*** Opening of Exercise data ***
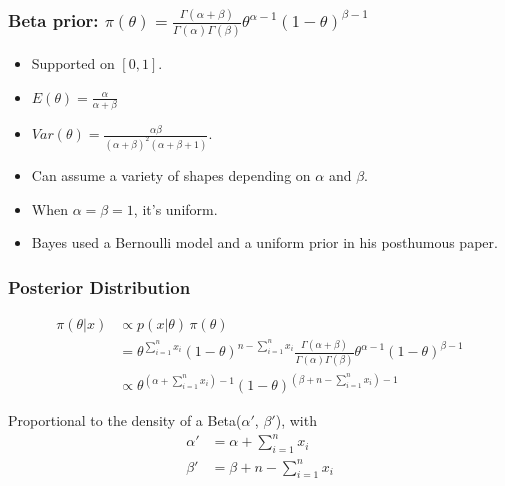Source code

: \documentclass[12pt]{beamer}
\begin{document}
\begin{frame}
	\frametitle{Beta prior: $\pi(\theta) = \frac{\Gamma(\alpha+\beta)}{\Gamma(\alpha)\Gamma(\beta)}\theta^{\alpha-1}(1-\theta)^{\beta-1}$}
	
	\begin{itemize}[label={\color{blue}$\blacktriangleright$}]
		\item Supported on $[0,1]$.
		
		\item $E(\theta) = \frac{\alpha}{\alpha+\beta}$
		
		\item $Var(\theta) = \frac{\alpha\beta}{(\alpha+\beta)^2(\alpha+\beta+1)}$.
		
		\item Can assume a variety of shapes depending on $\alpha$ and $\beta$.
		
		\item When $\alpha = \beta = 1$, it's uniform.
		
		\item Bayes used a Bernoulli model and a uniform prior in his posthumous paper.
	\end{itemize}
	
\end{frame}
\begin{frame}
	\frametitle{Posterior Distribution}
	
	\begin{align*}
		\pi(\theta|x) &\propto p(x|\theta)\,\pi(\theta) \\[1em]
		&= \theta^{\sum_{i=1}^n x_i}(1-\theta)^{n-\sum_{i=1}^n x_i}\frac{\Gamma(\alpha+\beta)}{\Gamma(\alpha)\Gamma(\beta)}\theta^{\alpha-1}(1-\theta)^{\beta-1} \\[1em]
		&\propto \theta^{(\alpha+\sum_{i=1}^n x_i)-1}(1-\theta)^{(\beta+n-\sum_{i=1}^n x_i)-1}
	\end{align*}
	
	Proportional to the density of a Beta($\alpha'$, $\beta'$), with
	\[
	\begin{aligned}
		\alpha' &= \alpha + \sum_{i=1}^n x_i \\
		\beta' &= \beta + n - \sum_{i=1}^n x_i
	\end{aligned}
	\]
	
\end{frame}
\end{document}
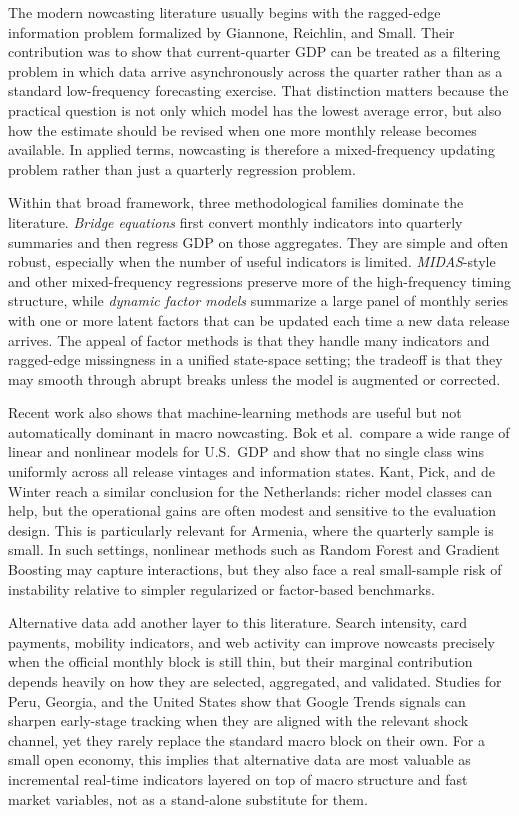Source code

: \documentclass[12pt,a4paper]{report}
\begin{document}
The modern nowcasting literature usually begins with the ragged-edge information problem formalized by Giannone, Reichlin, and Small. Their contribution was to show that current-quarter GDP can be treated as a filtering problem in which data arrive asynchronously across the quarter rather than as a standard low-frequency forecasting exercise.\citep{Giannone2008} That distinction matters because the practical question is not only which model has the lowest average error, but also how the estimate should be revised when one more monthly release becomes available. In applied terms, nowcasting is therefore a mixed-frequency updating problem rather than just a quarterly regression problem.

Within that broad framework, three methodological families dominate the literature. \textit{Bridge equations} first convert monthly indicators into quarterly summaries and then regress GDP on those aggregates. They are simple and often robust, especially when the number of useful indicators is limited. \textit{MIDAS}-style and other mixed-frequency regressions preserve more of the high-frequency timing structure, while \textit{dynamic factor models} summarize a large panel of monthly series with one or more latent factors that can be updated each time a new data release arrives.\citep{Giannone2008,Bok2017} The appeal of factor methods is that they handle many indicators and ragged-edge missingness in a unified state-space setting; the tradeoff is that they may smooth through abrupt breaks unless the model is augmented or corrected.

Recent work also shows that machine-learning methods are useful but not automatically dominant in macro nowcasting. Bok et al.\ compare a wide range of linear and nonlinear models for U.S.\ GDP and show that no single class wins uniformly across all release vintages and information states.\citep{Bok2017} Kant, Pick, and de Winter reach a similar conclusion for the Netherlands: richer model classes can help, but the operational gains are often modest and sensitive to the evaluation design.\citep{NetherlandsDNB2022} This is particularly relevant for Armenia, where the quarterly sample is small. In such settings, nonlinear methods such as Random Forest and Gradient Boosting may capture interactions, but they also face a real small-sample risk of instability relative to simpler regularized or factor-based benchmarks.

Alternative data add another layer to this literature. Search intensity, card payments, mobility indicators, and web activity can improve nowcasts precisely when the official monthly block is still thin, but their marginal contribution depends heavily on how they are selected, aggregated, and validated. Studies for Peru, Georgia, and the United States show that Google Trends signals can sharpen early-stage tracking when they are aligned with the relevant shock channel, yet they rarely replace the standard macro block on their own.\citep{Peru2024,Georgia2022,US2022} For a small open economy, this implies that alternative data are most valuable as incremental real-time indicators layered on top of macro structure and fast market variables, not as a stand-alone substitute for them.
\end{document}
*** Close of Exercise data ***
Problem details ▸ Your answer should consist of the lines from the listing that hold the word "Gamma".

Reply to the exercise ▸
	\frametitle{Beta prior: $\pi(\theta) = \frac{\Gamma(\alpha+\beta)}{\Gamma(\alpha)\Gamma(\beta)}\theta^{\alpha-1}(1-\theta)^{\beta-1}$}
		&= \theta^{\sum_{i=1}^n x_i}(1-\theta)^{n-\sum_{i=1}^n x_i}\frac{\Gamma(\alpha+\beta)}{\Gamma(\alpha)\Gamma(\beta)}\theta^{\alpha-1}(1-\theta)^{\beta-1} \\[1em]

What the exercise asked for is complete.